## PROBLEM TO WORK ON
Would you please print the data a second time, exactly as it stands?

## DATA SHOWN
[Start of Attachment]

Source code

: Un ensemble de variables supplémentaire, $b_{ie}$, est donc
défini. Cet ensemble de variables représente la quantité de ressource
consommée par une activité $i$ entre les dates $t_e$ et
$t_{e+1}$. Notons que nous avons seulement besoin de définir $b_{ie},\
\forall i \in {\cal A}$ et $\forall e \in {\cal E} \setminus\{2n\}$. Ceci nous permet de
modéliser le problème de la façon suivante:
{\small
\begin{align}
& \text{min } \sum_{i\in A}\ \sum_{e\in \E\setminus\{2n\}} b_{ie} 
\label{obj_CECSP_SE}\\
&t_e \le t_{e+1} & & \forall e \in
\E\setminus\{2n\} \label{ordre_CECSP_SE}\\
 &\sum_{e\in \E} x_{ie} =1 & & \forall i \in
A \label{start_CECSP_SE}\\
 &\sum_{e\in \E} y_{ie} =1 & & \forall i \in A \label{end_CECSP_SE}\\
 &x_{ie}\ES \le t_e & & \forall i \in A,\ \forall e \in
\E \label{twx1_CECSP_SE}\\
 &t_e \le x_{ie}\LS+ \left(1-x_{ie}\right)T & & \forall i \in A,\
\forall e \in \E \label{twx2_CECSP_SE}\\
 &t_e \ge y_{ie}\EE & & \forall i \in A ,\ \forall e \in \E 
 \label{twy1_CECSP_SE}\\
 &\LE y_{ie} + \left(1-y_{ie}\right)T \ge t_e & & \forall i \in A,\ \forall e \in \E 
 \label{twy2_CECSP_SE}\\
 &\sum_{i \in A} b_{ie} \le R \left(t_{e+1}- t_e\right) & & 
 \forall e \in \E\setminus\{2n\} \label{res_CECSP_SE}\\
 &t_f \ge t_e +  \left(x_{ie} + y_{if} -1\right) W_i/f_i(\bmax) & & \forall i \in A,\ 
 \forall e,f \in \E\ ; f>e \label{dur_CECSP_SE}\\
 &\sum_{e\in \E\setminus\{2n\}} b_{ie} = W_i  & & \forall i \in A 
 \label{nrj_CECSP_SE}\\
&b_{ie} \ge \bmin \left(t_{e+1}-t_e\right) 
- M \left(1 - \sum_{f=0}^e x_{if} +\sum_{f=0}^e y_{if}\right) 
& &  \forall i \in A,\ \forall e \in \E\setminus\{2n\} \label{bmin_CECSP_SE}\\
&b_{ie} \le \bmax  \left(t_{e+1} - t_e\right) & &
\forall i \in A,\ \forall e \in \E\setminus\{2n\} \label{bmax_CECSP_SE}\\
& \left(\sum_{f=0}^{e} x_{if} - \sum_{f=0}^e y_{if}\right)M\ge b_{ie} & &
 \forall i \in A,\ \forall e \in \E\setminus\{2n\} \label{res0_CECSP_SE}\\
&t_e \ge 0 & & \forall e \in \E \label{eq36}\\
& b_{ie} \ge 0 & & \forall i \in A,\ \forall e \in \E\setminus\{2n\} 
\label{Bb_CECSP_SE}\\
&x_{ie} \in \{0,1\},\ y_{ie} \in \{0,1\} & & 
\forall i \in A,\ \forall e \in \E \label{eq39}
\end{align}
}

[End of Attachment]

## WRITTEN ANSWER
Source code

: Un ensemble de variables supplémentaire, $b_{ie}$, est donc
défini. Cet ensemble de variables représente la quantité de ressource
consommée par une activité $i$ entre les dates $t_e$ et
$t_{e+1}$. Notons que nous avons seulement besoin de définir $b_{ie},\
\forall i \in {\cal A}$ et $\forall e \in {\cal E} \setminus\{2n\}$. Ceci nous permet de
modéliser le problème de la façon suivante:
{\small
\begin{align}
& \text{min } \sum_{i\in A}\ \sum_{e\in \E\setminus\{2n\}} b_{ie} 
\label{obj_CECSP_SE}\\
&t_e \le t_{e+1} & & \forall e \in
\E\setminus\{2n\} \label{ordre_CECSP_SE}\\
 &\sum_{e\in \E} x_{ie} =1 & & \forall i \in
A \label{start_CECSP_SE}\\
 &\sum_{e\in \E} y_{ie} =1 & & \forall i \in A \label{end_CECSP_SE}\\
 &x_{ie}\ES \le t_e & & \forall i \in A,\ \forall e \in
\E \label{twx1_CECSP_SE}\\
 &t_e \le x_{ie}\LS+ \left(1-x_{ie}\right)T & & \forall i \in A,\
\forall e \in \E \label{twx2_CECSP_SE}\\
 &t_e \ge y_{ie}\EE & & \forall i \in A ,\ \forall e \in \E 
 \label{twy1_CECSP_SE}\\
 &\LE y_{ie} + \left(1-y_{ie}\right)T \ge t_e & & \forall i \in A,\ \forall e \in \E 
 \label{twy2_CECSP_SE}\\
 &\sum_{i \in A} b_{ie} \le R \left(t_{e+1}- t_e\right) & & 
 \forall e \in \E\setminus\{2n\} \label{res_CECSP_SE}\\
 &t_f \ge t_e +  \left(x_{ie} + y_{if} -1\right) W_i/f_i(\bmax) & & \forall i \in A,\ 
 \forall e,f \in \E\ ; f>e \label{dur_CECSP_SE}\\
 &\sum_{e\in \E\setminus\{2n\}} b_{ie} = W_i  & & \forall i \in A 
 \label{nrj_CECSP_SE}\\
&b_{ie} \ge \bmin \left(t_{e+1}-t_e\right) 
- M \left(1 - \sum_{f=0}^e x_{if} +\sum_{f=0}^e y_{if}\right) 
& &  \forall i \in A,\ \forall e \in \E\setminus\{2n\} \label{bmin_CECSP_SE}\\
&b_{ie} \le \bmax  \left(t_{e+1} - t_e\right) & &
\forall i \in A,\ \forall e \in \E\setminus\{2n\} \label{bmax_CECSP_SE}\\
& \left(\sum_{f=0}^{e} x_{if} - \sum_{f=0}^e y_{if}\right)M\ge b_{ie} & &
 \forall i \in A,\ \forall e \in \E\setminus\{2n\} \label{res0_CECSP_SE}\\
&t_e \ge 0 & & \forall e \in \E \label{eq36}\\
& b_{ie} \ge 0 & & \forall i \in A,\ \forall e \in \E\setminus\{2n\} 
\label{Bb_CECSP_SE}\\
&x_{ie} \in \{0,1\},\ y_{ie} \in \{0,1\} & & 
\forall i \in A,\ \forall e \in \E \label{eq39}
\end{align}
}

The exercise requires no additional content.